EXERCISE DETAILS:
Return the data below exactly, but only from the line containing "## Deactivate Virtual Environment" through the line containing "That's it! You've", with both of those lines included.

INPUT MATERIAL:
******

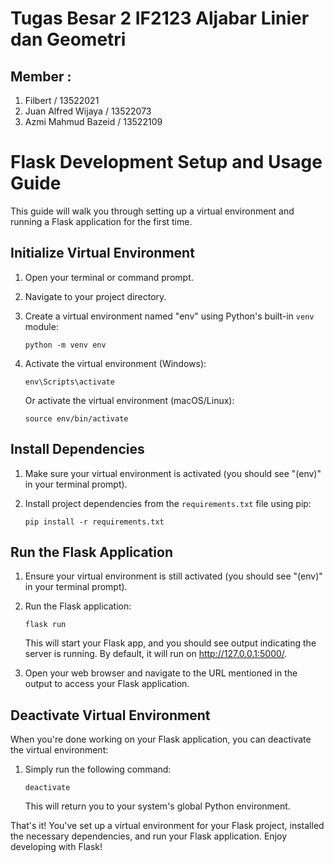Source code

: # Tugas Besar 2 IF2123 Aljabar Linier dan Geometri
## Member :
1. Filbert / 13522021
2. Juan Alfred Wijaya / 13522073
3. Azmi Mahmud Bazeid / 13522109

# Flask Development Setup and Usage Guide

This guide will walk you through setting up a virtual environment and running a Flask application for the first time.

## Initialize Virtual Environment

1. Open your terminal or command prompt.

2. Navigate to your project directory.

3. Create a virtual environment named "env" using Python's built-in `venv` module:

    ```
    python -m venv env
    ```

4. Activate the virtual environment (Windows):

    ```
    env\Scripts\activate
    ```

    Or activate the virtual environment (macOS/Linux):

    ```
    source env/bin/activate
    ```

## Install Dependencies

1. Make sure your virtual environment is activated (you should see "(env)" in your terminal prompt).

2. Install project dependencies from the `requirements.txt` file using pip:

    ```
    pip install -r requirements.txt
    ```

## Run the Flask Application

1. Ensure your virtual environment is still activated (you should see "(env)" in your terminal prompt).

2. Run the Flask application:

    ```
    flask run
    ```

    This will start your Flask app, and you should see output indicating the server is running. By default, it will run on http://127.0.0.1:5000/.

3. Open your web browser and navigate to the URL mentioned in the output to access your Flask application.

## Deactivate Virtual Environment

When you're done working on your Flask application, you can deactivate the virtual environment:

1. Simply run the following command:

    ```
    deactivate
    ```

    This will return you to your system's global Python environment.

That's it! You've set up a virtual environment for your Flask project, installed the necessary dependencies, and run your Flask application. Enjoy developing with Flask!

******

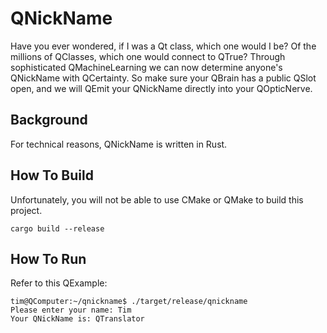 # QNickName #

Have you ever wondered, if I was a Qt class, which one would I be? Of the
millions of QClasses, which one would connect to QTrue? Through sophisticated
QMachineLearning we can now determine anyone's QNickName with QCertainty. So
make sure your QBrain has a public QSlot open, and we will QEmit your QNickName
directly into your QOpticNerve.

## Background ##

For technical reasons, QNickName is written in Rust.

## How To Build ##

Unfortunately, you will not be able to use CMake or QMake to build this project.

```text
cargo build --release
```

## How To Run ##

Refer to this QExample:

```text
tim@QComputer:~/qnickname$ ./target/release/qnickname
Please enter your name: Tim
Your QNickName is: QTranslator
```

******

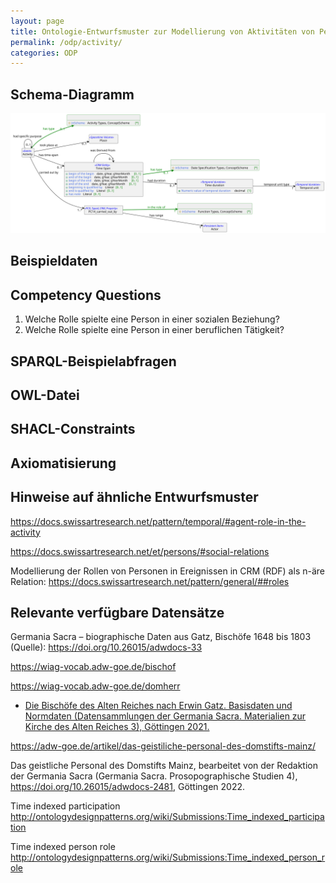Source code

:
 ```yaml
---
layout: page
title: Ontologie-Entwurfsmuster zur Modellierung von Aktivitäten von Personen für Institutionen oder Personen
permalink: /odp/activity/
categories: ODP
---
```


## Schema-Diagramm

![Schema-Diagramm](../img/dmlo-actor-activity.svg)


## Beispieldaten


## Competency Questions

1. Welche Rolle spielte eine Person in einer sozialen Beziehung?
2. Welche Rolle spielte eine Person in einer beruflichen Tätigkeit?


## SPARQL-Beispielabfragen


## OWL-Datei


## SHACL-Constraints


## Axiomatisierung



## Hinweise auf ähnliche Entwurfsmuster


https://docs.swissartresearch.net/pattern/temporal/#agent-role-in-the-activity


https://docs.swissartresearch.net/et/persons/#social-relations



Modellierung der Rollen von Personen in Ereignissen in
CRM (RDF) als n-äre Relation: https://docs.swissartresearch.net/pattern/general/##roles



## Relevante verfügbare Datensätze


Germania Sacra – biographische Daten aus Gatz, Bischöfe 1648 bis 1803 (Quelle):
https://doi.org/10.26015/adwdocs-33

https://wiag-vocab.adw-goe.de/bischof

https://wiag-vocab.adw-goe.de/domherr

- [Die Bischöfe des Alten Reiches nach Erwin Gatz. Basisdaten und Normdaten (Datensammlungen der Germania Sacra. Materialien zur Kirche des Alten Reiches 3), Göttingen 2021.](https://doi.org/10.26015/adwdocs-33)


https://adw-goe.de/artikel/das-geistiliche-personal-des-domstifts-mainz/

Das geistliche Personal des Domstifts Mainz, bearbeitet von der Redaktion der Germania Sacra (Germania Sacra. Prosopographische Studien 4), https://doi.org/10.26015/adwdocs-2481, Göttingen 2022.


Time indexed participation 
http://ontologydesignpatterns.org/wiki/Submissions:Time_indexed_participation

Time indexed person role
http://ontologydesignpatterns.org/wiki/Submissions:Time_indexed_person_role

******

ANSWER TO THE EXERCISE:
## Deactivate Virtual Environment

When you're done working on your Flask application, you can deactivate the virtual environment:

1. Simply run the following command:

    ```
    deactivate
    ```

    This will return you to your system's global Python environment.

That's it! You've set up a virtual environment for your Flask project, installed the necessary dependencies, and run your Flask application. Enjoy developing with Flask!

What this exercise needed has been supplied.